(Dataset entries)
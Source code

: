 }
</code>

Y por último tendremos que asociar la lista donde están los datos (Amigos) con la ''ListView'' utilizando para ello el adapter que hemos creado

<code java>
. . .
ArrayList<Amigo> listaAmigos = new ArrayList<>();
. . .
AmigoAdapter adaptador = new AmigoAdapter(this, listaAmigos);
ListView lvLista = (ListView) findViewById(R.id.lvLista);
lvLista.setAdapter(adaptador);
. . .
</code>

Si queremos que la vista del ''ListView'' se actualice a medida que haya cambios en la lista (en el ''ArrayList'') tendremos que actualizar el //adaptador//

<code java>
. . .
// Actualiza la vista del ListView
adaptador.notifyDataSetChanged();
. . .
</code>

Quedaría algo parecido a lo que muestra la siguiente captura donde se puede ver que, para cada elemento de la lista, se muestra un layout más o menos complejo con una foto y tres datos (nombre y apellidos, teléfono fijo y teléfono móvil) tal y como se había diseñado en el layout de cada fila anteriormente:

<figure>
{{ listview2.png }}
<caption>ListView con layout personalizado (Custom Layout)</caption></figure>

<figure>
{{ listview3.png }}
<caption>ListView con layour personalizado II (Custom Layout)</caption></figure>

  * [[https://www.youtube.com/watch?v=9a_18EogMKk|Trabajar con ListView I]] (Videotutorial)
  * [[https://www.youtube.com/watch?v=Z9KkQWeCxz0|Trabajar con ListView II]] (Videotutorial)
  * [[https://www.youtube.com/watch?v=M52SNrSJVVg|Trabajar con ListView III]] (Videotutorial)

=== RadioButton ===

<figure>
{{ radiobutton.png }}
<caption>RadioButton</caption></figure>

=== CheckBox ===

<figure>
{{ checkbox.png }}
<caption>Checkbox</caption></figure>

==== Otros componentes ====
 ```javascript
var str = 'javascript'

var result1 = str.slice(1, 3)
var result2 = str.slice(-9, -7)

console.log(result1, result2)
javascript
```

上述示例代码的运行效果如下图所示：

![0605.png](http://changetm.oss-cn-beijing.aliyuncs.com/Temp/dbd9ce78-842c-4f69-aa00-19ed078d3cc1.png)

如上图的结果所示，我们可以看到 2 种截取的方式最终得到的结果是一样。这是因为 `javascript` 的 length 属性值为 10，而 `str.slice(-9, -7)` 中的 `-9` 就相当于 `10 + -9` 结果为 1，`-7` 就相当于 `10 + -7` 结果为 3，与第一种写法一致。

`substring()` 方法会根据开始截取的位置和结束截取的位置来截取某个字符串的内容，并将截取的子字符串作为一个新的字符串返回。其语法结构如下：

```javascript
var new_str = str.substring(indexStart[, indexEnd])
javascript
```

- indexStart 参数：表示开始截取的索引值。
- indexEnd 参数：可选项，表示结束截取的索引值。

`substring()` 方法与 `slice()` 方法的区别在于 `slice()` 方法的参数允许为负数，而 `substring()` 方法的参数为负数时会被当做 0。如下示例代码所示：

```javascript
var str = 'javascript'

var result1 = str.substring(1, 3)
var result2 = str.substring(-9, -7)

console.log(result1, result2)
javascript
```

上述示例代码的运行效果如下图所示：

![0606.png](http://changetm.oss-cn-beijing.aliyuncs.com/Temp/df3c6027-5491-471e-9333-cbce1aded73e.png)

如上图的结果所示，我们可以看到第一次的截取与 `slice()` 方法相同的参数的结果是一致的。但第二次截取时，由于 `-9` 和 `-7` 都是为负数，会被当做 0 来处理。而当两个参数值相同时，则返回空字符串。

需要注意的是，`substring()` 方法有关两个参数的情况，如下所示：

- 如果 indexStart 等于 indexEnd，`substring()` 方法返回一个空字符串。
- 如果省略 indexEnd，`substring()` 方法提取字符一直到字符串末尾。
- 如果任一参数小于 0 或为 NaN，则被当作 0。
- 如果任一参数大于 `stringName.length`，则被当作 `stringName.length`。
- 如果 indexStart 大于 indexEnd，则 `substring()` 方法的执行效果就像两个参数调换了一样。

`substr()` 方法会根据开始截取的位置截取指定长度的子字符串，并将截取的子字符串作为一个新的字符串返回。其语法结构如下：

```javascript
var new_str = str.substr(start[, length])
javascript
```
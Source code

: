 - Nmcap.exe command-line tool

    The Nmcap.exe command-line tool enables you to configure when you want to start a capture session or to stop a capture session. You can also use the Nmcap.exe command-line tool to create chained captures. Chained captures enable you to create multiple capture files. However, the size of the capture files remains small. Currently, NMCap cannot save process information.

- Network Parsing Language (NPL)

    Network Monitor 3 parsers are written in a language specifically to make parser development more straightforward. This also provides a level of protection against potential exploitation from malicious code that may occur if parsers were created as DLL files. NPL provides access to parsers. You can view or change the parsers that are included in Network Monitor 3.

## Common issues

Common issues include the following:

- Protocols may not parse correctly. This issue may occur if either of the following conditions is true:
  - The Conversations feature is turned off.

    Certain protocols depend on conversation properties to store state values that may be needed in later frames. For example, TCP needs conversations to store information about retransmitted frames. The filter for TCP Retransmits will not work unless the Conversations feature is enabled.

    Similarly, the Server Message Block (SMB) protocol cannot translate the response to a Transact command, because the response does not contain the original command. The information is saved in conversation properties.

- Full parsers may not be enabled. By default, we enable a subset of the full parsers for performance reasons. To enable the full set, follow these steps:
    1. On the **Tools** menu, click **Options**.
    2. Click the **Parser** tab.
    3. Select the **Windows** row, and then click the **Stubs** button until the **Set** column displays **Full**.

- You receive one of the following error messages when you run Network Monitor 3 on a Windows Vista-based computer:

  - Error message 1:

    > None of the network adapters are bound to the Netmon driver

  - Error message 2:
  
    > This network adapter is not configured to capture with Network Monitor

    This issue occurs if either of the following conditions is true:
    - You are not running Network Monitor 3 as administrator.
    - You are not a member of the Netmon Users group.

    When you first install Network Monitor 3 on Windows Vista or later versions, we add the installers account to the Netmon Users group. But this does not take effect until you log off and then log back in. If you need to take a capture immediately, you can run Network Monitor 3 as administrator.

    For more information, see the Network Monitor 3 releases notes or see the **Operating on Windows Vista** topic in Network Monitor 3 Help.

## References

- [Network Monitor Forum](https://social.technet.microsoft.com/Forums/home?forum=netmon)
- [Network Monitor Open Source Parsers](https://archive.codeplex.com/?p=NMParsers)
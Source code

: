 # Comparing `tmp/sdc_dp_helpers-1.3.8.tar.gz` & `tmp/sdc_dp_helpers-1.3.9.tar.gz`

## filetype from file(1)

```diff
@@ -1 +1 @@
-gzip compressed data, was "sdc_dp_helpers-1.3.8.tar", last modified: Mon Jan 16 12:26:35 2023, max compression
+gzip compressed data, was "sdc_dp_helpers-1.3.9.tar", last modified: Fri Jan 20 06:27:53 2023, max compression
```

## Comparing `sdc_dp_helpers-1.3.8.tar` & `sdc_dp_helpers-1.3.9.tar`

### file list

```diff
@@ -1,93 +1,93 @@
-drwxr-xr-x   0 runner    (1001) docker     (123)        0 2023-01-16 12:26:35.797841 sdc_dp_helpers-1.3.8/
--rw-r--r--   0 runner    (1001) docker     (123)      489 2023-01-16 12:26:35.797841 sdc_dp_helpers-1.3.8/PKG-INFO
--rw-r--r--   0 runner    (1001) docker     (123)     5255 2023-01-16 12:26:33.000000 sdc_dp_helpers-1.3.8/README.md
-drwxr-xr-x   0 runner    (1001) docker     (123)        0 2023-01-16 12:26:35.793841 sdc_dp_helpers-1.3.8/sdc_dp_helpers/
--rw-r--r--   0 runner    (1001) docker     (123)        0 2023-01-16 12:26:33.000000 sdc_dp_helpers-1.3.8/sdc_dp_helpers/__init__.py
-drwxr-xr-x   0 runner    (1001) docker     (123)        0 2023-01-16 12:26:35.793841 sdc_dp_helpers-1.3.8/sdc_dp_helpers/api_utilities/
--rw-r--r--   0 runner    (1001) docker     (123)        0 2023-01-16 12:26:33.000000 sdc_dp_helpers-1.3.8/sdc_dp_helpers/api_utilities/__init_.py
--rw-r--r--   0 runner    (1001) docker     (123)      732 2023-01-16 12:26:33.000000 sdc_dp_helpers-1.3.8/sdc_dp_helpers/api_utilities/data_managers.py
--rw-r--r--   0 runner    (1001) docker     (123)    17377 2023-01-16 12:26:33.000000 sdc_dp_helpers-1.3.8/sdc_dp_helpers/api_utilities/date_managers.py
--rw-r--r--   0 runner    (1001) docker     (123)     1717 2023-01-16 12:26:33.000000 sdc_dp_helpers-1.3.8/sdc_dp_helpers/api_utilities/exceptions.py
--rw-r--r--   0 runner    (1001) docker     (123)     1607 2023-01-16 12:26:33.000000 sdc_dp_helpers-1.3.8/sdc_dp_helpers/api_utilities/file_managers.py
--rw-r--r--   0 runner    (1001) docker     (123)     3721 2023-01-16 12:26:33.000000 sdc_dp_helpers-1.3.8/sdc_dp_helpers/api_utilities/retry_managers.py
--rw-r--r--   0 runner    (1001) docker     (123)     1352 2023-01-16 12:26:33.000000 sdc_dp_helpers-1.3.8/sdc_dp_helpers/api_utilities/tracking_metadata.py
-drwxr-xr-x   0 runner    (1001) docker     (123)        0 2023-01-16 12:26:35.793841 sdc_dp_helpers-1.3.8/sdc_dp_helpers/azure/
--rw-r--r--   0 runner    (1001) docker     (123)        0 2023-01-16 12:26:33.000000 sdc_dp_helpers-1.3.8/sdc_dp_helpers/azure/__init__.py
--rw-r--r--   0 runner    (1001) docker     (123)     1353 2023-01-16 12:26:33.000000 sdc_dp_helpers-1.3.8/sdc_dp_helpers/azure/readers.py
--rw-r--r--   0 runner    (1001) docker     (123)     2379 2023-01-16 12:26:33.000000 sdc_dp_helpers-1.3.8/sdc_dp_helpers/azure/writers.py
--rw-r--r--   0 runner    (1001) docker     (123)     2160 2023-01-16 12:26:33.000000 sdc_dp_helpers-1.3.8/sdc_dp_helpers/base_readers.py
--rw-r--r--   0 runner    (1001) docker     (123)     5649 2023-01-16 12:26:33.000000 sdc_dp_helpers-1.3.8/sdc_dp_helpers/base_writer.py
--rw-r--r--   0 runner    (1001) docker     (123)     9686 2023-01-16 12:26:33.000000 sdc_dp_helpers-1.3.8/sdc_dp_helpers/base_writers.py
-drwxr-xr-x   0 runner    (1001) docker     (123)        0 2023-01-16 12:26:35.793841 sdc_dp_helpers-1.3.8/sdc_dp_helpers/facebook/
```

:: Work to complete ::
In the data above, repeat exactly each line from the first through the line that contains "<caption>Checkbox</caption></figure>", and give nothing else.

:: Answer to this exercise ::
Source code

: }
</code>

Y por último tendremos que asociar la lista donde están los datos (Amigos) con la ''ListView'' utilizando para ello el adapter que hemos creado

<code java>
. . .
ArrayList<Amigo> listaAmigos = new ArrayList<>();
. . .
AmigoAdapter adaptador = new AmigoAdapter(this, listaAmigos);
ListView lvLista = (ListView) findViewById(R.id.lvLista);
lvLista.setAdapter(adaptador);
. . .
</code>

Si queremos que la vista del ''ListView'' se actualice a medida que haya cambios en la lista (en el ''ArrayList'') tendremos que actualizar el //adaptador//

<code java>
. . .
// Actualiza la vista del ListView
adaptador.notifyDataSetChanged();
. . .
</code>

Quedaría algo parecido a lo que muestra la siguiente captura donde se puede ver que, para cada elemento de la lista, se muestra un layout más o menos complejo con una foto y tres datos (nombre y apellidos, teléfono fijo y teléfono móvil) tal y como se había diseñado en el layout de cada fila anteriormente:

<figure>
{{ listview2.png }}
<caption>ListView con layout personalizado (Custom Layout)</caption></figure>

<figure>
{{ listview3.png }}
<caption>ListView con layour personalizado II (Custom Layout)</caption></figure>

  * [[https://www.youtube.com/watch?v=9a_18EogMKk|Trabajar con ListView I]] (Videotutorial)
  * [[https://www.youtube.com/watch?v=Z9KkQWeCxz0|Trabajar con ListView II]] (Videotutorial)
  * [[https://www.youtube.com/watch?v=M52SNrSJVVg|Trabajar con ListView III]] (Videotutorial)

=== RadioButton ===

<figure>
{{ radiobutton.png }}
<caption>RadioButton</caption></figure>

=== CheckBox ===

<figure>
{{ checkbox.png }}
<caption>Checkbox</caption></figure>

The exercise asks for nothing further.